What to produce
Would you print the data below exactly, leaving out every picture?

(Materials provided begins)

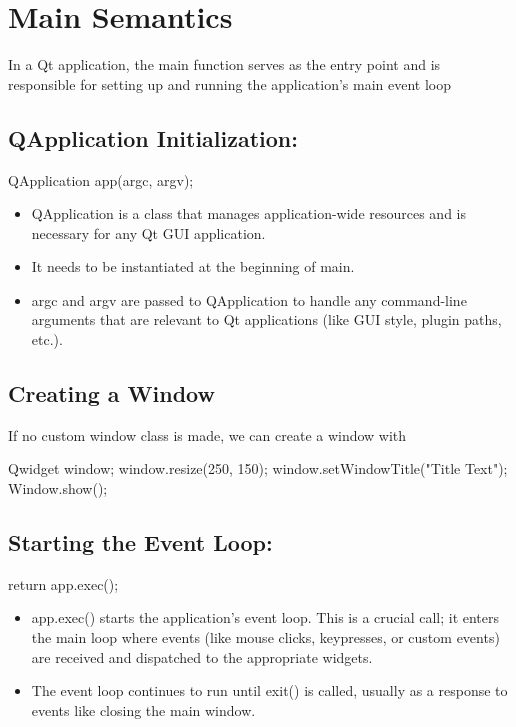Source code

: \documentclass{report}
\begin{document}
    \pagebreak 
    \section*{Main Semantics}
    \bigbreak \noindent 
    In a Qt application, the main function serves as the entry point and is responsible for setting up and running the application's main event loop
    \bigbreak \noindent 
    \subsection*{QApplication Initialization:}
    \bigbreak \noindent 
    \begin{cppcode}
    QApplication app(argc, argv);
    \end{cppcode}
    \begin{itemize}
        \item QApplication is a class that manages application-wide resources and is necessary for any Qt GUI application.
        \item It needs to be instantiated at the beginning of main.
        \item argc and argv are passed to QApplication to handle any command-line arguments that are relevant to Qt applications (like GUI style, plugin paths, etc.).
    \end{itemize}

    \bigbreak \noindent 
    \subsection*{Creating a Window}
    \bigbreak \noindent 
    If no custom window class is made, we can create a window with
    \bigbreak \noindent 
    \begin{cppcode}
Qwidget window;
window.resize(250, 150);
window.setWindowTitle("Title Text");
Window.show();
    \end{cppcode}

    \bigbreak \noindent 
    \subsection*{Starting the Event Loop:}
    \bigbreak \noindent 
    \begin{cppcode}
    return app.exec();
    \end{cppcode}
    \begin{itemize}
        \item app.exec() starts the application's event loop. This is a crucial call; it enters the main loop where events (like mouse clicks, keypresses, or custom events) are received and dispatched to the appropriate widgets.
        \item The event loop continues to run until exit() is called, usually as a response to events like closing the main window.
    \end{itemize}
\end{document}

(Materials provided ends)

Problem solution
Source code

: \documentclass{report}
\begin{document}
    \pagebreak 
    \section*{Main Semantics}
    \bigbreak \noindent 
    In a Qt application, the main function serves as the entry point and is responsible for setting up and running the application's main event loop
    \bigbreak \noindent 
    \subsection*{QApplication Initialization:}
    \bigbreak \noindent 
    \begin{cppcode}
    QApplication app(argc, argv);
    \end{cppcode}
    \begin{itemize}
        \item QApplication is a class that manages application-wide resources and is necessary for any Qt GUI application.
        \item It needs to be instantiated at the beginning of main.
        \item argc and argv are passed to QApplication to handle any command-line arguments that are relevant to Qt applications (like GUI style, plugin paths, etc.).
    \end{itemize}

    \bigbreak \noindent 
    \subsection*{Creating a Window}
    \bigbreak \noindent 
    If no custom window class is made, we can create a window with
    \bigbreak \noindent 
    \begin{cppcode}
Qwidget window;
window.resize(250, 150);
window.setWindowTitle("Title Text");
Window.show();
    \end{cppcode}

    \bigbreak \noindent 
    \subsection*{Starting the Event Loop:}
    \bigbreak \noindent 
    \begin{cppcode}
    return app.exec();
    \end{cppcode}
    \begin{itemize}
        \item app.exec() starts the application's event loop. This is a crucial call; it enters the main loop where events (like mouse clicks, keypresses, or custom events) are received and dispatched to the appropriate widgets.
        \item The event loop continues to run until exit() is called, usually as a response to events like closing the main window.
    \end{itemize}
\end{document}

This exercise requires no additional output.